FAO and the Global Pulse Confederation (GPC) agreed on a three-year partnership to promote cultivation of foods such as lentils, dry beans, dry peas and chickpeas and to advocate for their high nutritional values.
The agreement “provides a framework for the FAO and the GPC to demonstrate leadership in the development of the global pulse sector”, said Cindy Brown, Board President of the Global Pulse Confederation, which has 24 national association as well as 600 private-sector members.
For FAO, closer ties will build on the successful collaboration with the International Year of Pulses celebrated in 2016, for which the GPC became the main donor.
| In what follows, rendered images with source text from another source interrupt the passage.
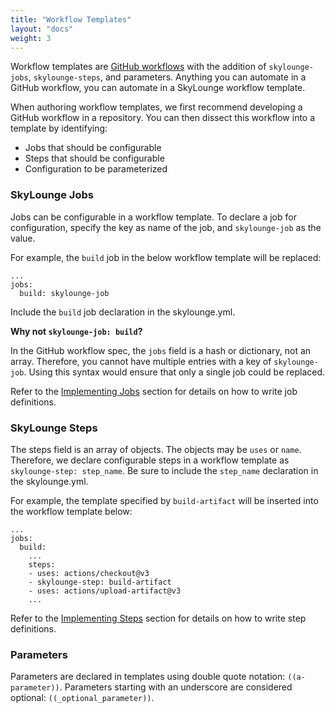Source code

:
 ```yaml
---
title: "Workflow Templates"
layout: "docs"
weight: 3
---
```


Workflow templates are [GitHub workflows](https://docs.github.com/en/actions/using-workflows/workflow-syntax-for-github-actions) with the addition of `skylounge-jobs`, `skylounge-steps`, and parameters. Anything you can automate in a GitHub workflow, you can automate in a SkyLounge workflow template.

When authoring workflow templates, we first recommend developing a GitHub workflow in a repository. You can then dissect this workflow into a template by identifying:

* Jobs that should be configurable
* Steps that should be configurable
* Configuration to be parameterized 

### SkyLounge Jobs

Jobs can be configurable in a workflow template. To declare a job for configuration, specify the key as name of the job, and `skylounge-job` as the value.

For example, the `build` job in the below workflow template will be replaced:

```
...
jobs:
  build: skylounge-job
```

Include the `build` job declaration in the skylounge.yml.

**Why not `skylounge-job: build`?**

In the GitHub workflow spec, the `jobs` field is a hash or dictionary, not an array. Therefore, you cannot have multiple entries with a key of `skylounge-job`. Using this syntax would ensure that only a single job could be replaced.

Refer to the [Implementing Jobs](/using-blueprints/) section for details on how to write job definitions.

### SkyLounge Steps

The steps field is an array of objects. The objects may be `uses` or `name`. Therefore, we declare configurable steps in a workflow template as `skylounge-step: step_name`. Be sure to include the `step_name` declaration in the skylounge.yml.

For example, the template specified by `build-artifact` will be inserted into the workflow template below:

```
...
jobs:
  build:
    ...
    steps:
    - uses: actions/checkout@v3
    - skylounge-step: build-artifact
    - uses: actions/upload-artifact@v3
    ...
```

Refer to the [Implementing Steps](/using-blueprints/) section for details on how to write step definitions.

### Parameters

Parameters are declared in templates using double quote notation: `((a-parameter))`. Parameters starting with an underscore are considered optional: `((_optional_parameter))`.

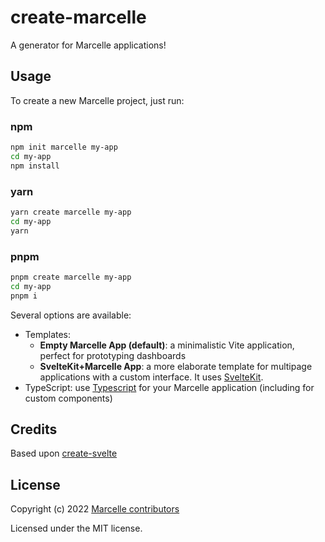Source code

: # create-marcelle

A generator for Marcelle applications!

## Usage

To create a new Marcelle project, just run:

### npm

```bash
npm init marcelle my-app
cd my-app
npm install
```

### yarn

```bash
yarn create marcelle my-app
cd my-app
yarn
```

### pnpm

```bash
pnpm create marcelle my-app
cd my-app
pnpm i
```

Several options are available:

- Templates:
  - **Empty Marcelle App (default)**: a minimalistic Vite application, perfect for prototyping dashboards
  - **SvelteKit+Marcelle App**: a more elaborate template for multipage applications with a custom interface. It uses [SvelteKit](https://kit.svelte.dev/).
- TypeScript: use [Typescript](https://www.typescriptlang.org/) for your Marcelle application (including for custom components)

## Credits

Based upon [create-svelte](https://github.com/sveltejs/kit/tree/master/packages/create-svelte)

## License

Copyright (c) 2022 [Marcelle contributors](https://github.com/marcellejs/marcelle/graphs/contributors)

Licensed under the MIT license.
The new partnership aims to move from advocacy to on-the-ground actions including a pilot programme in Burkina Faso and mapping out ways to leverage value chains for products such as cowpeas and Bambara beans.
“The way in which food is produced, transformed, delivered and consumed will be key in meeting a significant number of Sustainable Development Goals as well as generating adequate levels of employment and income in rural communities,” said Daniel Gustafson, FAO Deputy Director-General for Programmes.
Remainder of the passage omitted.